Is the user "TreeBuilding Project" taking the tree forward or wasting time?
Answers
-
@Paul W agreed on all counts (and thank you), though BMD records in E&W post 1837 do seem more logical and structured (even if a bit lacking in detail) when compared with the US.
I'm just doing some more analysis (also using the BYU RLL Census Tree Dec 2023 snapshot which I found in the Computer-Generated Trees section of FS Genealogies) to look at these delays in more detail. More on this soon.
0 -
I know that Rootstech is a few months away. If anyone is planning to attend, it would be worth the effort to try and talk to FamilySearch staff in person. Clearly the emails are easy for them to ignore or set aside as not that big of a deal. Joe clearly has connections with FamilySearch. I'm assuming that FamilySearch had to have approved these projects because the BYU RLL are using scripts (maybe API's) otherwise the activity would be flagged by systems engineers. The registering of dozens of "volunteer" accounts on a regular basis would normally be flagged as sock puppets and yet they are allowed to exist. It is also appears that FamilySearch is not reviewing these types of projects on a regular basis, both for outcomes and data integrity, or are not communicating about it. This kind of activity, despite not originating from FamilySearch, reflects poorly on an otherwise amazing service and platform.

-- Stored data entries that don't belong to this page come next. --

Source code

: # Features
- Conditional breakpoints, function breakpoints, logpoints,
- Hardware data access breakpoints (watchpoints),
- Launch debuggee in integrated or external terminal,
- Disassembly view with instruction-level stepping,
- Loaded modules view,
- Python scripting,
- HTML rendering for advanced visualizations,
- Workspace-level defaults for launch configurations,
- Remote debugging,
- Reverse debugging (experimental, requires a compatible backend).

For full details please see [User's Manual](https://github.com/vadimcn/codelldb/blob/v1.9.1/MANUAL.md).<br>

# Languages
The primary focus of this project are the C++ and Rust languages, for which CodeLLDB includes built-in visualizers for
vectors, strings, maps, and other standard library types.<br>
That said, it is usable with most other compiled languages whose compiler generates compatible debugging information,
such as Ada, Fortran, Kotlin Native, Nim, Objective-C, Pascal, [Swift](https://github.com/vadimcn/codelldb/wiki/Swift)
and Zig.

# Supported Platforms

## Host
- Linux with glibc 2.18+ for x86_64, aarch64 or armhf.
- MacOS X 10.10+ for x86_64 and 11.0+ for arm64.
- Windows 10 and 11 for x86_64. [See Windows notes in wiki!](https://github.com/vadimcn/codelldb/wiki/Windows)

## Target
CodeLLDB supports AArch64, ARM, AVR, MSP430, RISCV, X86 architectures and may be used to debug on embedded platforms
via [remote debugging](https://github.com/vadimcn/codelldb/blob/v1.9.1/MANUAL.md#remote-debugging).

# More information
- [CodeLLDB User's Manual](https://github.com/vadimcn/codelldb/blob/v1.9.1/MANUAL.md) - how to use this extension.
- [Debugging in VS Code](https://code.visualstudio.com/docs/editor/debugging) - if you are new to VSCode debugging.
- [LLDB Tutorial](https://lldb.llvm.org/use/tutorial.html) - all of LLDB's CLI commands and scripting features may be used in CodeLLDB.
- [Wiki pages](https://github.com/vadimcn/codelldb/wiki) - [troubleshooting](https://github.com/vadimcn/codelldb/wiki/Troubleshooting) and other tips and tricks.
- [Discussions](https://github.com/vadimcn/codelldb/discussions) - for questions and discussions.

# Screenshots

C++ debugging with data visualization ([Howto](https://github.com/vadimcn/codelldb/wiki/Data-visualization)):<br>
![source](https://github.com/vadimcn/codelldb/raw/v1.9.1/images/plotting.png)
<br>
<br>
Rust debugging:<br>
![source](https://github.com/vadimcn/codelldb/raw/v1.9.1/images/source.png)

And while these projects are full of good intentions, they are being done against good standards of practice established by genealogy organizations around the world. It's easy to become enthusiastic by advances in technology and assume that technology will make the work easier. We are seeing just the opposite.
3 -
@melanes BYU has applications (though not re this functionality) listed on the partner solutions directory, which would I guess give them formal access to the update APIs; and anyway I get the impression that there is a long and close relationship between FS and BYU, with the latter doing a lot of the research and providing academic underpinning and recognition.

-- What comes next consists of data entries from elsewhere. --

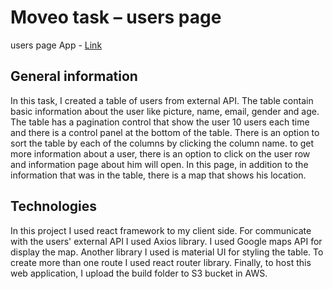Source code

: # Moveo task – users page

users page App - [Link](http://omer-moveo-task.s3-website-us-east-1.amazonaws.com/)

## General information

In this task, I created a table of users from external API. The table contain basic information about the user like picture, name, email, gender and age. The table has a pagination control that show the user 10 users each time and there is a control panel at the bottom of the table. There is an option to sort the table by each of the columns by clicking the column name.
to get more information about a user, there is an option to click on the user row and information page about him will open. In this page, in addition to the information that was in the table, there is a map that shows his location.

## Technologies

In this project I used react framework to my client side. For communicate with the users' external API I used Axios library. I used Google maps API for display the map. Another library I used is material UI for styling the table. To create more than one route I used react router library. Finally, to host this web application, I upload the build folder to S3 bucket in AWS.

I would love to go to RootsTech (for lots of reasons, not just bending people's ears about BYU RLL and data quality - the sessions I joined online last time were excellent) but as I live in England it's not realistic.
Completely agree with your 'technology' point - just because you /can/ do it doesn't mean you /should/. FS, in my honest opinion, really need to keep far more of a beady eye on this.
1 -
Further email sent to FS Support Europe:
'In response to your points below:
‘We at FamilySearch Support Europe have no specific access to anyone in the BYU Record Linking team beyond the email we have already supplied … Perhaps you do not fully understand how the projects work …’
You clearly know considerably more than we have ever been told - surely you must have FS contact(s) inside or outside the Support team who would be able to help us?
To be clear, the married name point is just one of the issues we have encountered, many of which relate to communication rather than to any functionality or information matter.
Based on the extensive discussions on FamilySearch Community, plus some detailed data analysis and some use of publicly available BYU RLL tools, I have put together a problem summary document which will hopefully help you identify a contact for us: see Numident summary.pdf (please let me know if you have any trouble using this link).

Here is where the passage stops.